From my perspective, "Bash on Windows" is a reaction to the wide adoption of OSX for development (In particularly web development seemed to have a mass migration).

For obligatory anecdote:

I'm a longtime and loyal Windows user. Windows has been my primary development platform even though parts or all of our stack ran on some flavor of -nix. I've always encouraged my team to do the same, primary motivated by the better UX on Windows.

But, like many in the past few years, I jumped the OSX bandwagon and moved the entire department over. This wasn't a fun transition, and came with many pains. But ultimately it was a necessary transition as the tools we needed just weren't supported on Windows.

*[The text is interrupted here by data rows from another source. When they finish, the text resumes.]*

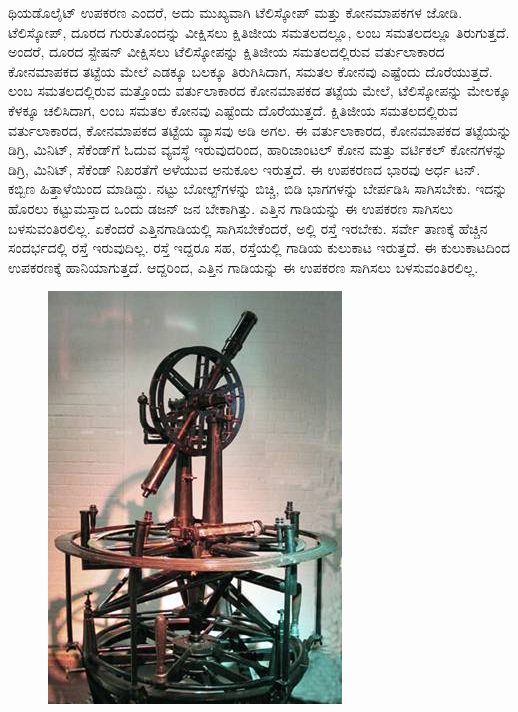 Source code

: ಥಿಯಡೊಲೈಟ್​ ಉಪಕರಣ ಎಂದರೆ, ಅದು ಮುಖ್ಯವಾಗಿ ಟೆಲಿಸ್ಕೋಪ್​ ಮತ್ತು ಕೋನಮಾಪಕಗಳ ಜೋಡಿ. ಟೆಲಿಸ್ಕೋಪ್​, ದೂರದ ಗುರುತೊಂದನ್ನು ವೀಕ್ಷಿಸಲು ಕ್ಷಿತಿಜೀಯ ಸಮತಲದಲ್ಲೂ, ಲಂಬ ಸಮತಲದಲ್ಲೂ ತಿರುಗುತ್ತದೆ. ಅಂದರೆ, ದೂರದ ಸ್ಟೇಷನ್​ ವೀಕ್ಷಿಸಲು ಟೆಲಿಸ್ಕೋಪನ್ನು ಕ್ಷಿತಿಜೀಯ ಸಮತಲದಲ್ಲಿರುವ ವರ್ತುಲಾಕಾರದ ಕೋನಮಾಪಕದ ತಟ್ಟೆಯ ಮೇಲೆ ಎಡಕ್ಕೂ ಬಲಕ್ಕೂ ತಿರುಗಿಸಿದಾಗ, ಸಮತಲ ಕೋನವು ಎಷ್ಟೆಂದು ದೊರೆಯುತ್ತದೆ. ಲಂಬ ಸಮತಲದಲ್ಲಿರುವ ಮತ್ತೊಂದು ವರ್ತುಲಾಕಾರದ ಕೋನಮಾಪಕದ ತಟ್ಟೆಯ ಮೇಲೆ, ಟೆಲಿಸ್ಕೋಪನ್ನು ಮೇಲಕ್ಕೂ ಕೆಳಕ್ಕೂ ಚಲಿಸಿದಾಗ, ಲಂಬ ಸಮತಲ ಕೋನವು ಎಷ್ಟೆಂದು ದೊರೆಯುತ್ತದೆ. ಕ್ಷಿತಿಜೀಯ ಸಮತಲದಲ್ಲಿರುವ ವರ್ತುಲಾಕಾರದ, ಕೋನಮಾಪಕದ ತಟ್ಟೆಯ ವ್ಯಾಸವು  ಅಡಿ ಅಗಲ. ಈ ವರ್ತುಲಾಕಾರದ, ಕೋನಮಾಪಕದ ತಟ್ಟೆಯನ್ನು ಡಿಗ್ರಿ, ಮಿನಿಟ್​, ಸೆಕೆಂಡ್​ಗೆ ಓದುವ ವ್ಯವಸ್ಥೆ ಇರುವುದರಿಂದ, ಹಾರಿಜಾಂಟಲ್​ ಕೋನ ಮತ್ತು ವರ್ಟಿಕಲ್​ ಕೋನಗಳನ್ನು ಡಿಗ್ರಿ, ಮಿನಿಟ್​, ಸೆಕೆಂಡ್​ ನಿಖರತೆಗೆ ಅಳೆಯುವ ಅನುಕೂಲ ಇರುತ್ತದೆ. ಈ ಉಪಕರಣದ ಭಾರವು ಅರ್ಧ ಟನ್​. ಕಬ್ಬಿಣ ಹಿತ್ತಾಳೆಯಿಂದ ಮಾಡಿದ್ದು. ನಟ್ಟು ಬೋಲ್ಟ್​ಗಳನ್ನು ಬಿಚ್ಚಿ, ಬಿಡಿ ಭಾಗಗಳನ್ನು ಬೇರ್ಪಡಿಸಿ ಸಾಗಿಸಬೇಕು. ಇದನ್ನು ಹೊರಲು ಕಟ್ಟುಮಸ್ತಾದ ಒಂದು ಡಜನ್​ ಜನ ಬೇಕಾಗಿತ್ತು. ಎತ್ತಿನ ಗಾಡಿಯನ್ನು ಈ ಉಪಕರಣ ಸಾಗಿಸಲು ಬಳಸುವಂತಿರಲಿಲ್ಲ. ಏಕೆಂದರೆ ಎತ್ತಿನಗಾಡಿಯಲ್ಲಿ ಸಾಗಿಸಬೇಕೆಂದರೆ, ಅಲ್ಲಿ ರಸ್ತೆ ಇರಬೇಕು. ಸರ್ವೇ ತಾಣಕ್ಕೆ ಹೆಚ್ಚಿನ ಸಂದರ್ಭದಲ್ಲಿ ರಸ್ತೆ ಇರುವುದಿಲ್ಲ. ರಸ್ತೆ ಇದ್ದರೂ ಸಹ, ರಸ್ತೆಯಲ್ಲಿ ಗಾಡಿಯ ಕುಲುಕಾಟ ಇರುತ್ತದೆ. ಈ ಕುಲುಕಾಟದಿಂದ ಉಪಕರಣಕ್ಕೆ ಹಾನಿಯಾಗುತ್ತದೆ.
 ಆದ್ದರಿಂದ, ಎತ್ತಿನ ಗಾಡಿಯನ್ನು ಈ ಉಪಕರಣ ಸಾಗಿಸಲು ಬಳಸುವಂತಿರಲಿಲ್ಲ.

\begin{figure}
\includegraphics[scale=0.6]{"images/image007.jpg"}
\end{figure}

Development became more complex, tooling became mandatory at every stage of development and only OSX offered us a reasonable balance between a -nix-like environment that ran the tools with decent UX.

Microsoft's move to bring Bash to Windows will likely motivate me to migrate back in due time.

While some may be spinning conspiracy theories, I'm personally just really glad Microsoft is moving in this direction.

4 comments

You talk like developing on Linux means doing everything in the command line. *nix UX is nothing to be ashamed of, and I personally prefer it over Windows and OS X (especially OS X).
From an IT and "just works" perspective, Linux was a no-go for us.

It wasn't particularly about the UX on Linux desktops, but rather they don't fit in our company culture when it comes to how assets and IT are managed.

Which is why I wrote it from my own perspective as an anecdote.

As usual, YMMV

Personally, the reason I like OS X over a random linux distribution is the sane keyboard shortcut defaults - CMD+C and CMD+V just work everywhere, as well as things like CMD+W.

Well, almost everywhere. And CTRL+F is still a little wonky depending on the app you're in.

For me it's the other way.

In Linux there's a clear separation of CTRL for sending messages to the app --ALT for commands-- and SUPER for messaging the OS.

I found OSX very confusing trying to mix everything into a single key.

Oh, that's an insight I've never thought about. It never occurred to me that they had different purposes.
Where on Linux do Ctrl-c, v, and x not work? I haven't had a problem with them anywhere in a decade. I have largely stuck to Gnome2, MATE, and XFCE, though.
The problem with Ctrl C is that it is also the shortcut for SIGINT when the terminal is focused.

Also most terminal emulators will forward all Ctrl combinations directly over the TTY rather than capturing them in the windowing system, so in practice Ctrl-V rarely works in a terminal either. Likewise for Ctrl-W, which is typically bound to backwards-kill-word, etc.

The way it ends up in practice, shortcuts involving the Command key on OSX end up being clearly defined and consistent, because apps typically can't override them.

You need ctrl+shift+c and ctrl+shift+v, etc. in a terminal.
As a die hard Linux fan, I'll admit that it'd be nice if ctrl+left/right worked the same everywhere.

On most editors it moves me one word, on the command line it inserts the control characters.

Same story for ctrl+backspace and ctrl+a.

Ctrl-v doesn't work in lxterminal.

("Paste" is on the right-click menu though.)

Yeah, there's a development tool I was watching that worked entirely the same on Linux and OS X, but then it has to have a special sidebar for 'if on Windows, do this'. And this will likely be able to go away with Bash for Windows.
I agree with you 100%. The only thing I worry about, with "BASH on Windows" is how separate the subsystems are. On OS X I can interact with the desktop using osascript. Is there anything like this in the new Windows stuff? I fear there will not, based on what I've read so far.
More anecdata of that: we all have Macs for doing Java web server development at my job, which is for the UC (Davis), rather than some startup.